A dish of herbs (lemon balm, sorrel) was presented at the table, and then frozen with liquid nitrogen and served with cucumber sorbet. This dish was not just theatrical, as the cucumber sorbet had superb depth of flavour, and worked really well with the frozen herbs (9/10). My starter was rabbit with smoked potato and onion. Prettily presented, the rabbit had lovely texture and flavor, the smoked potato a nice counterpoint to the rabbit (8/10).
The wagyu beef here is supplied by David Blackmore, the first person in Australia to import wagyu cattle from Japan and who uniquely in Australia has pure-bred Mishima cattle. These are grass fed rather than than grain fed as they would be in Japan, with the result that they have a more "beefy" flavour. Mishima cattle come from an island in the sea of Japan, native cattle that were bred on the Japanese mainland with European cattle to create the modern black wagyu cattle. The wagyu served here was grade 9+ i.e. highly marbled, cooked sous vide and then seared to finish. This was served with wild garlic and cherries, the latter a clever idea as they provided some acidity to balance the richness of the quite fatty (and hence flavoursome) beef. I am not normally a fan of Australian wagyu, which I have found elsewhere to be a pale imitation of the quality found in Japan, but this particular piece of beef had superb flavour (9/10).
Cheese is generally a problem in Australia, as legislation prevents the import of unpasteurised cheeses. I did try some today as I was curious to sample some Australian cheese, such as the evocatively named Fire Engine red. This and some French cheeses were served at a good temperature and were pleasant, but did not compare to a cheese board in a top restaurant in France. Hopefully at some point Australia will relax its import restrictions on cheese.
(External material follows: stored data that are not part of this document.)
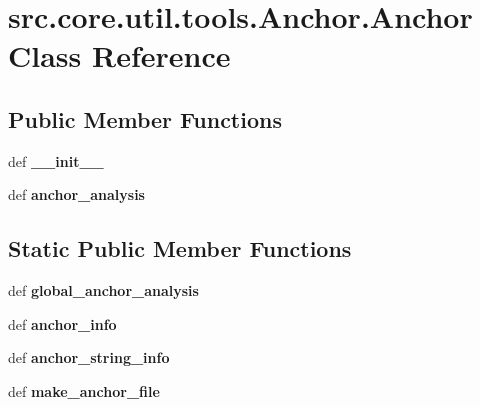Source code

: \hypertarget{classsrc_1_1core_1_1util_1_1tools_1_1Anchor_1_1Anchor}{\section{src.\-core.\-util.\-tools.\-Anchor.\-Anchor Class Reference}
\label{classsrc_1_1core_1_1util_1_1tools_1_1Anchor_1_1Anchor}
}
\subsection*{Public Member Functions}
\begin{DoxyCompactItemize}
\item 
\hypertarget{classsrc_1_1core_1_1util_1_1tools_1_1Anchor_1_1Anchor_aaedd469b791694a3db1c724e820fb9e7}{def {\bfseries \-\_\-\-\_\-init\-\_\-\-\_\-}}\label{classsrc_1_1core_1_1util_1_1tools_1_1Anchor_1_1Anchor_aaedd469b791694a3db1c724e820fb9e7}

\item 
\hypertarget{classsrc_1_1core_1_1util_1_1tools_1_1Anchor_1_1Anchor_ac89d98ad6a01cbe54150f923b316397c}{def {\bfseries anchor\-\_\-analysis}}\label{classsrc_1_1core_1_1util_1_1tools_1_1Anchor_1_1Anchor_ac89d98ad6a01cbe54150f923b316397c}

\end{DoxyCompactItemize}
\subsection*{Static Public Member Functions}
\begin{DoxyCompactItemize}
\item 
\hypertarget{classsrc_1_1core_1_1util_1_1tools_1_1Anchor_1_1Anchor_a82b499111d7c1415b945f12a17071768}{def {\bfseries global\-\_\-anchor\-\_\-analysis}}\label{classsrc_1_1core_1_1util_1_1tools_1_1Anchor_1_1Anchor_a82b499111d7c1415b945f12a17071768}

\item 
\hypertarget{classsrc_1_1core_1_1util_1_1tools_1_1Anchor_1_1Anchor_a8b461ce56a3257954b56a27d7ad2db88}{def {\bfseries anchor\-\_\-info}}\label{classsrc_1_1core_1_1util_1_1tools_1_1Anchor_1_1Anchor_a8b461ce56a3257954b56a27d7ad2db88}

\item 
\hypertarget{classsrc_1_1core_1_1util_1_1tools_1_1Anchor_1_1Anchor_a29328b7148c28ef5d680c91e199175a0}{def {\bfseries anchor\-\_\-string\-\_\-info}}\label{classsrc_1_1core_1_1util_1_1tools_1_1Anchor_1_1Anchor_a29328b7148c28ef5d680c91e199175a0}

\item 
\hypertarget{classsrc_1_1core_1_1util_1_1tools_1_1Anchor_1_1Anchor_a3ba64c6b31eb077129bfba21c08d22ce}{def {\bfseries make\-\_\-anchor\-\_\-file}}\label{classsrc_1_1core_1_1util_1_1tools_1_1Anchor_1_1Anchor_a3ba64c6b31eb077129bfba21c08d22ce}

\end{DoxyCompactItemize}
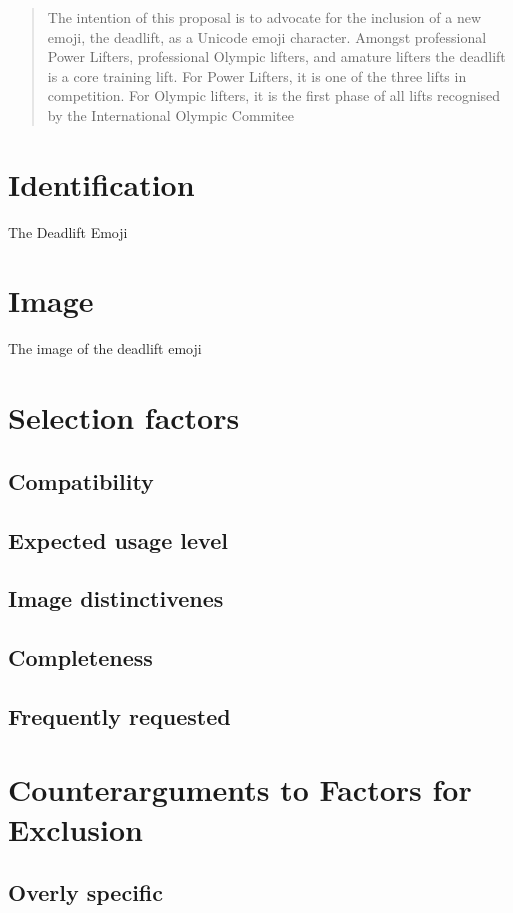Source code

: \documentclass{article}
\begin{document}
\begin{abstract}
The intention of this proposal is to advocate for the inclusion of a new emoji, the deadlift, as a Unicode emoji character. 
Amongst professional Power Lifters, professional Olympic lifters, and amature lifters the deadlift is a core training lift. 
For Power Lifters, it is one of the three lifts in competition. For Olympic lifters, it is the first phase of all lifts recognised by the International Olympic Commitee
\end{abstract}
\section{Identification}
The Deadlift Emoji

\section{Image}
The image of the deadlift emoji

\section{Selection factors}
\subsection{Compatibility}
\subsection{Expected usage level}
\subsection{Image distinctivenes}
\subsection{Completeness}
\subsection{Frequently requested}

\section{Counterarguments to Factors for Exclusion}
\subsection{Overly specific}
\end{document}
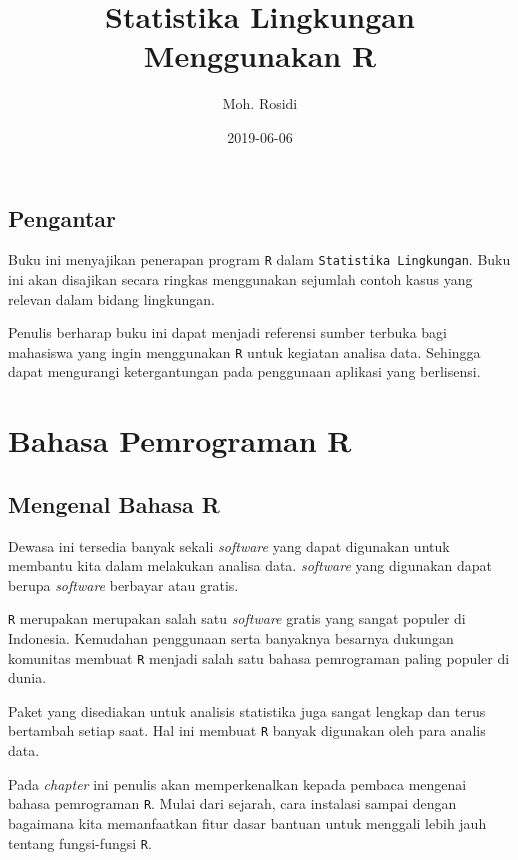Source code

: \documentclass[]{book}
\title{Statistika Lingkungan Menggunakan R}
\author{Moh. Rosidi}
\date{2019-06-06}
\begin{document}
\maketitle

{
\hypersetup{linkcolor=black}
\setcounter{tocdepth}{1}
\tableofcontents
}
\listoftables
\listoffigures
\chapter*{Pengantar}\label{pengantar}

Buku ini menyajikan penerapan program \texttt{R} dalam
\texttt{Statistika\ Lingkungan}. Buku ini akan disajikan secara ringkas
menggunakan sejumlah contoh kasus yang relevan dalam bidang lingkungan.

Penulis berharap buku ini dapat menjadi referensi sumber terbuka bagi
mahasiswa yang ingin menggunakan \texttt{R} untuk kegiatan analisa data.
Sehingga dapat mengurangi ketergantungan pada penggunaan aplikasi yang
berlisensi.

\part*{Bahasa Pemrograman R}\label{part-bahasa-pemrograman-r}

\chapter{Mengenal Bahasa R}\label{mengenal-bahasa-r}

Dewasa ini tersedia banyak sekali \emph{software} yang dapat digunakan
untuk membantu kita dalam melakukan analisa data. \emph{software} yang
digunakan dapat berupa \emph{software} berbayar atau gratis.

\texttt{R} merupakan merupakan salah satu \emph{software} gratis yang
sangat populer di Indonesia. Kemudahan penggunaan serta banyaknya
besarnya dukungan komunitas membuat \texttt{R} menjadi salah satu bahasa
pemrograman paling populer di dunia.

Paket yang disediakan untuk analisis statistika juga sangat lengkap dan
terus bertambah setiap saat. Hal ini membuat \texttt{R} banyak digunakan
oleh para analis data.

Pada \emph{chapter} ini penulis akan memperkenalkan kepada pembaca
mengenai bahasa pemrograman \texttt{R}. Mulai dari sejarah, cara
instalasi sampai dengan bagaimana kita memanfaatkan fitur dasar bantuan
untuk menggali lebih jauh tentang fungsi-fungsi \texttt{R}.
\end{document}
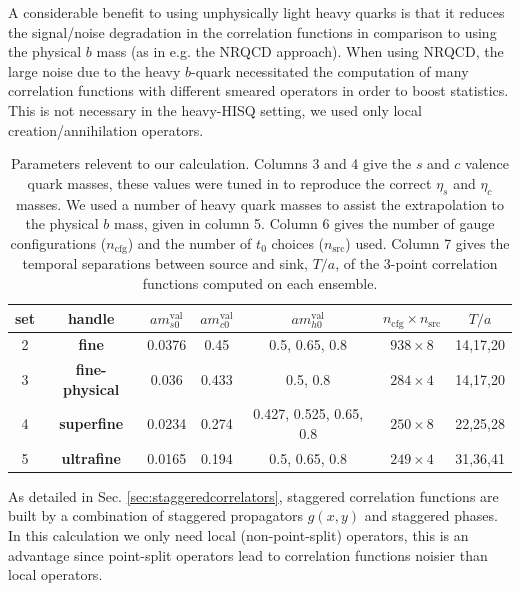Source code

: A considerable benefit to using unphysically light heavy quarks is that it reduces the signal/noise degradation in the correlation functions in comparison to using the physical $b$ mass (as in e.g. the NRQCD approach). When using NRQCD, the large noise due to the heavy $b$-quark necessitated the computation of many correlation functions with different smeared operators in order to boost statistics. This is not necessary in the heavy-HISQ setting, we used only local creation/annihilation operators.

\begin{table}
  \begin{center}
    \begin{tabular}{c c c c c c c}
      \hline
      set & handle & $am_{s0}^{\text{val}}$ & $am_{c0}^{\text{val}}$ & $am^{\text{val}}_{h0}$ & $n_{\text{cfg}}\times n_{\text{src}}$ & $T/a$ \\ [0.5ex]
      \hline
      2 & \bf{fine} & 0.0376 & 0.45 
      & 0.5, 0.65, 0.8 & $938\times 8$ & 14,17,20 \\ [1ex]
      3 & \bf{fine-physical} & 0.036 & 0.433 
      & 0.5, 0.8 & $284\times 4$ & 14,17,20 \\ [1ex]
      4 & \bf{superfine} & 0.0234 & 
      0.274 & 0.427, 0.525, 0.65, 0.8 & $250\times 8$ & 22,25,28  \\ [1ex]
      5 & \bf{ultrafine} & 0.0165 
      & 0.194 & 0.5, 0.65, 0.8 & $249\times 4$ & 31,36,41\\ [1ex]
      \hline
    \end{tabular}
  \end{center}
  \caption{Parameters relevent to our calculation. Columns 3 and 4 give the $s$ and $c$ valence quark masses, these values were tuned in \cite{Chakraborty:2014aca} to reproduce the correct $\eta_s$ and $\eta_c$ masses. We used a number of heavy quark masses to assist the extrapolation to the physical $b$ mass, given in column 5. Column 6 gives the number of gauge configurations ($n_{\text{cfg}}$) and the number of $t_0$ choices ($n_{\text{src}}$) used. Column 7 gives the temporal separations between source and sink, $T/a$, of the 3-point correlation functions computed on each ensemble.}
  \label{tab:BsDsensembles}
\end{table}

As detailed in Sec. \ref{sec:staggeredcorrelators}, staggered correlation functions are built by a combination of staggered propagators $g(x,y)$ and staggered phases. In this calculation we only need local (non-point-split) operators, this is an advantage since point-split operators lead to correlation functions noisier than local operators. 

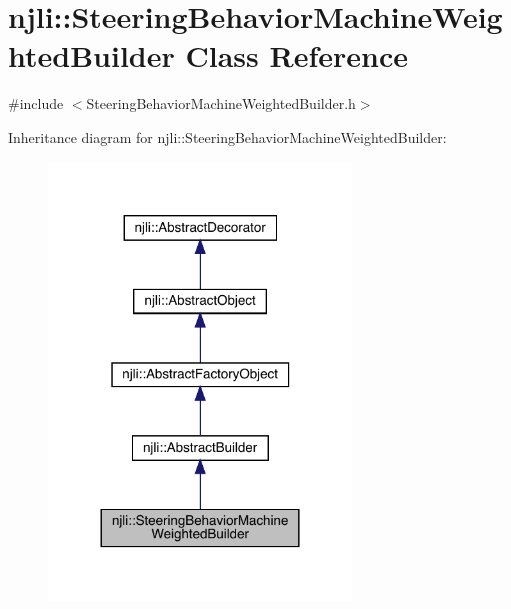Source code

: \hypertarget{classnjli_1_1_steering_behavior_machine_weighted_builder}{}\section{njli\+:\+:Steering\+Behavior\+Machine\+Weighted\+Builder Class Reference}
\label{classnjli_1_1_steering_behavior_machine_weighted_builder}


{\ttfamily \#include $<$Steering\+Behavior\+Machine\+Weighted\+Builder.\+h$>$}



Inheritance diagram for njli\+:\+:Steering\+Behavior\+Machine\+Weighted\+Builder\+:\nopagebreak
\begin{figure}[H]
\begin{center}
\leavevmode
\includegraphics[width=228pt]{classnjli_1_1_steering_behavior_machine_weighted_builder__inherit__graph}
\end{center}
\end{figure}


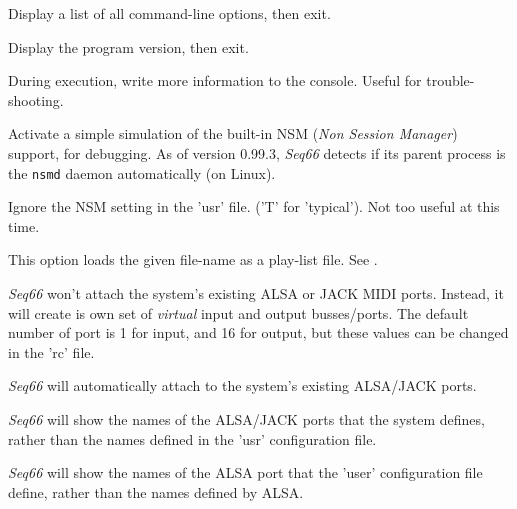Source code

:       Display a list of all command-line options, then exit.

      Display the program version, then exit.

      During execution, write more information to the console.  Useful for
      trouble-shooting.
   
      Activate a simple simulation of the built-in NSM
      (\textsl{Non Session Manager}) support, for debugging.
      As of version 0.99.3, \textsl{Seq66} detects if its parent process
      is the \texttt{nsmd} daemon automatically (on Linux).

      Ignore the NSM setting in the 'usr' file. ('T' for 'typical').
      Not too useful at this time.

      This option loads the given file-name as a play-list file.
      See .



      \textsl{Seq66} won't attach the system's existing ALSA or JACK MIDI ports.
      Instead, it will create is own set of \textsl{virtual}
      input and output busses/ports.  The default number of port is 1 for input,
      and 16 for output, but these values can be changed in the 'rc' file.


      \textsl{Seq66} will automatically attach to the system's existing
      ALSA/JACK ports.


      \textsl{Seq66} will show the names of the ALSA/JACK ports that the system
      defines, rather than the names defined in the 'usr' configuration file.

      \textsl{Seq66} will show the names of the ALSA port that the 'user'
      configuration file define, rather than the names defined by ALSA.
A pre-dessert of tapioca lollipop on popping candy with fresh lemonade, and frozen apple sorbet dipped in a caramel coating did not do much for me, seeming to me to be more about the theatre of the popping candy than about the tastes, though it was certainly pleasant enough (6/10).
My chocolate soufflé (made with Valrhona 70% chocolate) already had a scoop of chocolate sorbet inserted, and the custard was poured over it at the table. I found this dish rather overworked, the custard distracting from what was originally a nicely made soufflé, the liquid masking the lightness of texture of the soufflé itself (6/10 as a dish, though each element was better than this, and to me would have been better served as separate things).
Coffee came with petit fours. Lemon jube was a sour lemon jelly, while there was an excellent chocolate ganache with raspberry puree, as well as honeycomb ice cream dipped in caramel with a biscuit coating, and a mint marshmallow (7/10 petit fours). A list of 45 teas was available, knowledgeably presented by a "tea sommelier" who had travelled extensively in tea producing regions and clearly knew her stuff.
The bill came to AUD 201 (£128) for one with a single glass of wine. Service was very good indeed throughout, friendly and attentive, with staff that clearly knew the dishes very well. Overall I was very impressed with my meal, in particular showing not just excellent technique and inventiveness but a focus on quality ingredients that seems rare in Australian restaurants.